I attended an introductory session on SBs today and thought I might offer a few first impressions couched in a broader consideration of what is effective learning.

It seems to me that the uses for the whiteboard are as broad as you want them to be. You can view and annotate ready-prepared documents, link to web pages or video files, write up points from class discussion and capture and save a screen shot.

I can see enormous potential for primary school students and younger secondary students. However…

There is a worrying potential to get caught up in the ‘fun features’, believing your class is happy simply because there is technology at play, and failing to realise that behind you sits a wall of bored students. I am talking here about the physical construction of the classroom.




 The old classroom of teacher-at-front and students-facing-teacher was effective for the didactic model of learning. The new classroom should instead scream collaboration as soon as students enter it. And no teacher should not be positioned in the one spot, front and centre, for a lesson.

The key seems to be to ensure all the students are highly competent in using the SMART Board and that they do use it every time it is turned on. They need to feel it is their space up the front too, rather than a privileged ‘teacher space’. For example:

Capturing class discussion

If students' discussion, and capturing it, is so important, then students have to be given the chance to get up close and hands on. Students should be able to get out of their chairs and gather in front of the board. As they discuss, they each have the chance to add conceptual words to the board. This way, discussion is a process of mutual construction.

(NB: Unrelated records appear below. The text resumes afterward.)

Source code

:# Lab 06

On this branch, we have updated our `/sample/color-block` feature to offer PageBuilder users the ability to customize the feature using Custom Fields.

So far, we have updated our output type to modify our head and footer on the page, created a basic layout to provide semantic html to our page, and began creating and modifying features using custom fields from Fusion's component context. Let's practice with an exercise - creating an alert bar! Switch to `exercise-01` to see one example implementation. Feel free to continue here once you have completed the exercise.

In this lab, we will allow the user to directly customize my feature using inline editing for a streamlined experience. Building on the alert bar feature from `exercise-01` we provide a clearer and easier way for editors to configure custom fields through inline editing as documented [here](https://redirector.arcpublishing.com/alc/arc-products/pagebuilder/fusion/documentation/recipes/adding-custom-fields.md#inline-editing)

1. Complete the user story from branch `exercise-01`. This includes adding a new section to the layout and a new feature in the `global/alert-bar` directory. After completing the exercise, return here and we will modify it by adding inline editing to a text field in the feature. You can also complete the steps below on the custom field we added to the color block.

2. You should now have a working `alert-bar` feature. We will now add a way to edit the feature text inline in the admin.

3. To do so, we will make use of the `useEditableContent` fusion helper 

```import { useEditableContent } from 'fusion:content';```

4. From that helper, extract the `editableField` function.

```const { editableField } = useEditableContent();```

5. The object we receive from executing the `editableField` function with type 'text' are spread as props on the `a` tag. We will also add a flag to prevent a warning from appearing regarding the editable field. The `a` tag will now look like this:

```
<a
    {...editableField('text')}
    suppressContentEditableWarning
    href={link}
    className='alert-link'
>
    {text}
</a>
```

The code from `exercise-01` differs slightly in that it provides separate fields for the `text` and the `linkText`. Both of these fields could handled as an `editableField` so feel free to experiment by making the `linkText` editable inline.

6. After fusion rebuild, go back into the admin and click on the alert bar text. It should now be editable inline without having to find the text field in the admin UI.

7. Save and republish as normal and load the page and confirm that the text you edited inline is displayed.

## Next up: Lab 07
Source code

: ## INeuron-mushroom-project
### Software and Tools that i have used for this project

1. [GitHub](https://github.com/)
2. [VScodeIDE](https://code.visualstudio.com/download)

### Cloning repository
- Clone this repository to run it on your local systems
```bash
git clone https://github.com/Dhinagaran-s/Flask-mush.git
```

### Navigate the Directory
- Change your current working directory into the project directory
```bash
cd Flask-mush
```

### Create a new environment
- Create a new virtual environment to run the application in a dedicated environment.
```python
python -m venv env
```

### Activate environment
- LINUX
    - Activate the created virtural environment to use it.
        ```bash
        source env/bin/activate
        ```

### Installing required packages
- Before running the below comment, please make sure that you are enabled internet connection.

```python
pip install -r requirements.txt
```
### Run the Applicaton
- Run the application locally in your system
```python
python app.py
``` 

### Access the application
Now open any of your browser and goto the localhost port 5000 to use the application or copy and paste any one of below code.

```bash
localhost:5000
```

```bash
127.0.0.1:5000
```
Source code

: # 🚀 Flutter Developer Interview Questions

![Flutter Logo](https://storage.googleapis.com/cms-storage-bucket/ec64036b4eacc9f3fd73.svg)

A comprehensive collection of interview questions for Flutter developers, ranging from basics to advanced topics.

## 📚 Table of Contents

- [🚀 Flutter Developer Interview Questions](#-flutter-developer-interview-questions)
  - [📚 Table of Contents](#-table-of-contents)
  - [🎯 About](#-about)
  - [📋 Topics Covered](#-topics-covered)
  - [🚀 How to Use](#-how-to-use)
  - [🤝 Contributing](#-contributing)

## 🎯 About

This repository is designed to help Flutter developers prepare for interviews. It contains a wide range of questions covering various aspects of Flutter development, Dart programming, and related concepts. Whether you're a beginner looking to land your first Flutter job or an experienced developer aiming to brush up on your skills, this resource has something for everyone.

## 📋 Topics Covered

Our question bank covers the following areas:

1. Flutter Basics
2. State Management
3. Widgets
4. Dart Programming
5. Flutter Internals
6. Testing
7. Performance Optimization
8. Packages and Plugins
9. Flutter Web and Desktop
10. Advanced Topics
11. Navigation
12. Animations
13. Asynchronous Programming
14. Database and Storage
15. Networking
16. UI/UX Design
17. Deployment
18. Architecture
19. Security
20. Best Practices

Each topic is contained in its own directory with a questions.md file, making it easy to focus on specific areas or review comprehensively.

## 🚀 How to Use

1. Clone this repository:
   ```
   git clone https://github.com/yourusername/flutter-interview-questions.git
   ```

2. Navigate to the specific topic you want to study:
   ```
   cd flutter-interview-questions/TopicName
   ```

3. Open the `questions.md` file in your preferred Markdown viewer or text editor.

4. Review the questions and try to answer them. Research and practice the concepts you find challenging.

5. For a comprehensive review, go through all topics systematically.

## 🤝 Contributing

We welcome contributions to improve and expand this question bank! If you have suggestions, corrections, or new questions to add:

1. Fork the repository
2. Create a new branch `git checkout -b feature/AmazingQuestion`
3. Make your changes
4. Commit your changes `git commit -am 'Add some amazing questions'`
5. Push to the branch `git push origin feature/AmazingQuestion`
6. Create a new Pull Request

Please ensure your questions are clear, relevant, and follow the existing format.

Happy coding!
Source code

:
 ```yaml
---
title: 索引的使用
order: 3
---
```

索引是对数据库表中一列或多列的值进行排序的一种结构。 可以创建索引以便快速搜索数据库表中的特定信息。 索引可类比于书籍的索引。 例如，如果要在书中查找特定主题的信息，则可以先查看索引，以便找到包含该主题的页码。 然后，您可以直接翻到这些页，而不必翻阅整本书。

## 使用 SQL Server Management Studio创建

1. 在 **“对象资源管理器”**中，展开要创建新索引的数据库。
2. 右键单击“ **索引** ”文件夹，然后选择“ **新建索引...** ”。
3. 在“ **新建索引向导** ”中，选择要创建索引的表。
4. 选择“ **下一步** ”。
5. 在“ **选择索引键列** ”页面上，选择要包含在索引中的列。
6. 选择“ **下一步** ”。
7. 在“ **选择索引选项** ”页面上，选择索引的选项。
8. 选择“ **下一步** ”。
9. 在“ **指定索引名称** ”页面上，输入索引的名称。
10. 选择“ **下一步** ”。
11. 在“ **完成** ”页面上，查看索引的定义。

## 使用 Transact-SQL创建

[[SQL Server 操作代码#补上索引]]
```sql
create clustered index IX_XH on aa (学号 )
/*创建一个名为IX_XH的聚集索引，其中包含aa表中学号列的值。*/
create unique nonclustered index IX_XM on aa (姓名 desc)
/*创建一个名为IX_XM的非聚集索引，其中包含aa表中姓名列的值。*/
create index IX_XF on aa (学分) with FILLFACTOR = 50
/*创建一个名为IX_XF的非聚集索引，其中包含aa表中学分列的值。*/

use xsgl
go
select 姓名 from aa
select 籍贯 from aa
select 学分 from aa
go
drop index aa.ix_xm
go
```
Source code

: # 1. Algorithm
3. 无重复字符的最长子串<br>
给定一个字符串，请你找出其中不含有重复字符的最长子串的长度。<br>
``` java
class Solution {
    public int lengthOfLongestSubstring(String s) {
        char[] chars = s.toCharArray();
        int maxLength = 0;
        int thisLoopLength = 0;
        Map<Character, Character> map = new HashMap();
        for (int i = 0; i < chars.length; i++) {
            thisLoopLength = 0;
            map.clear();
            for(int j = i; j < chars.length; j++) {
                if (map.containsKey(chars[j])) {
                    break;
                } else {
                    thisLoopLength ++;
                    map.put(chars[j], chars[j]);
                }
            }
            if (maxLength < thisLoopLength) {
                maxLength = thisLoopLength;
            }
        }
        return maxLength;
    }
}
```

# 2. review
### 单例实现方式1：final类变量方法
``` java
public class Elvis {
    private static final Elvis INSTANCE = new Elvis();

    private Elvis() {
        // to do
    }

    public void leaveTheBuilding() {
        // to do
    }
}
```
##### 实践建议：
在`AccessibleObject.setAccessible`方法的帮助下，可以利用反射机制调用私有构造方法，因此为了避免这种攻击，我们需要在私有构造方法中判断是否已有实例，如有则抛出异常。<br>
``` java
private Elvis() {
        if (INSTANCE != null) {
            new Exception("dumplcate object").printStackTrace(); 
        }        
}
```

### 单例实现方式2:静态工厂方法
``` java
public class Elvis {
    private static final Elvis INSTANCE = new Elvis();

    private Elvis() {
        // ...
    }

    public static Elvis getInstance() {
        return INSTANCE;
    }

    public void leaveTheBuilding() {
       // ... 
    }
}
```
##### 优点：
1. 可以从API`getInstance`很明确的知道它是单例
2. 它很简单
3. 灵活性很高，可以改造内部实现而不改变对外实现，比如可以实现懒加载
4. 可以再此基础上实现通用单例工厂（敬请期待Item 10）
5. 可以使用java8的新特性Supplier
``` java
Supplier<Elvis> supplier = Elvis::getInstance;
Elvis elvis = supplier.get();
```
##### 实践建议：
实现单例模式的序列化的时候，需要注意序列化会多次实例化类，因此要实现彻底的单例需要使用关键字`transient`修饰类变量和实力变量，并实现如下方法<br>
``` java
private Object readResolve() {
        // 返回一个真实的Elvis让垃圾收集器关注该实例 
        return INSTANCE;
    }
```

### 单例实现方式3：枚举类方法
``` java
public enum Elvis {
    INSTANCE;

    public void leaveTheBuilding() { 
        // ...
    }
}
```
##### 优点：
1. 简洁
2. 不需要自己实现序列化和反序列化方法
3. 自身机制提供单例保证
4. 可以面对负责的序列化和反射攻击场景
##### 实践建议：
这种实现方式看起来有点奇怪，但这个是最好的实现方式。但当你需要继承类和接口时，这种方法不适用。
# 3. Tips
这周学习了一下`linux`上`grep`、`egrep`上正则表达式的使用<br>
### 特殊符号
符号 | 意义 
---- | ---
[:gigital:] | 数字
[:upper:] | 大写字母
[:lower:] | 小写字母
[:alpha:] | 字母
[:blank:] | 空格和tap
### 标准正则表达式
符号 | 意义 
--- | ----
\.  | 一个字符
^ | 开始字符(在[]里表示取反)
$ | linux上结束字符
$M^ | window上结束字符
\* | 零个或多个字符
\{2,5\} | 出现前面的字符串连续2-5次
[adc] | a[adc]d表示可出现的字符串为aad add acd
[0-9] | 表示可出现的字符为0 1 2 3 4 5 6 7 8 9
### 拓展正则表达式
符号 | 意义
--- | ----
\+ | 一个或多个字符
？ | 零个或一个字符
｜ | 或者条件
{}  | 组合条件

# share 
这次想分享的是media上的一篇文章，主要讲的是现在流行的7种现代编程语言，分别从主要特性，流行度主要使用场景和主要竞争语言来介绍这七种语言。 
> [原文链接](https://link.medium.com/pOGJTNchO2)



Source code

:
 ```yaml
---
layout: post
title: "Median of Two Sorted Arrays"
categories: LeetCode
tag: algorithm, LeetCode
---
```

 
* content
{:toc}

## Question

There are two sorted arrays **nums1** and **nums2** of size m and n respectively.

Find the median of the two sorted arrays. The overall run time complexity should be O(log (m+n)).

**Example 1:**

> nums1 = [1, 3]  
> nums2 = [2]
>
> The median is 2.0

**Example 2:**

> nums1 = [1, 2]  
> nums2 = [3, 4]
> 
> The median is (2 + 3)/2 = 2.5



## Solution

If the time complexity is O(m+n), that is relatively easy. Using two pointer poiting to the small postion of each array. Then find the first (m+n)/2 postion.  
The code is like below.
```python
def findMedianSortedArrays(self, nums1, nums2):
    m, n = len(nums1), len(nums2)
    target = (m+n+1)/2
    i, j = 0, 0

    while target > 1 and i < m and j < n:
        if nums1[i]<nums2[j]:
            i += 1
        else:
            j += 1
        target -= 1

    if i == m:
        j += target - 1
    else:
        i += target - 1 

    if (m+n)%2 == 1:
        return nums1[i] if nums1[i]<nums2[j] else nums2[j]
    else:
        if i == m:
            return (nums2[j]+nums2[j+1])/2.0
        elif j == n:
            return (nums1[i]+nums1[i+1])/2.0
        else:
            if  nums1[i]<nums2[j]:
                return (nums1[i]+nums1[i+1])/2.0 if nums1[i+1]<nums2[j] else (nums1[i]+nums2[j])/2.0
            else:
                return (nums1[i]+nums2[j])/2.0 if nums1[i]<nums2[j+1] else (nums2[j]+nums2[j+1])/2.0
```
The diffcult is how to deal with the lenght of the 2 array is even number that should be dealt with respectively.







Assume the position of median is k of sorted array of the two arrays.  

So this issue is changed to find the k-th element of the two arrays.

This could be done as a whole class if they are mature, or in groups while the rest of the class is on a rotation of other activities. The SMART Board enables each group to save the screen shot of their discussion points for wider class reflection.

Student presentations

Another way to destabilise the physical hierarchy of the classroom is to hand over presentations on the SMART Board to students as often as possible. Giving students the opportunity to take on a teaching role is known to be one of the most powerful forms of learning for them. The SMART Board offers students some interactive and enjoyable ways of presenting. They have the scope to make it as simple or as whizz-bang as they like. That flexibility is very appealing.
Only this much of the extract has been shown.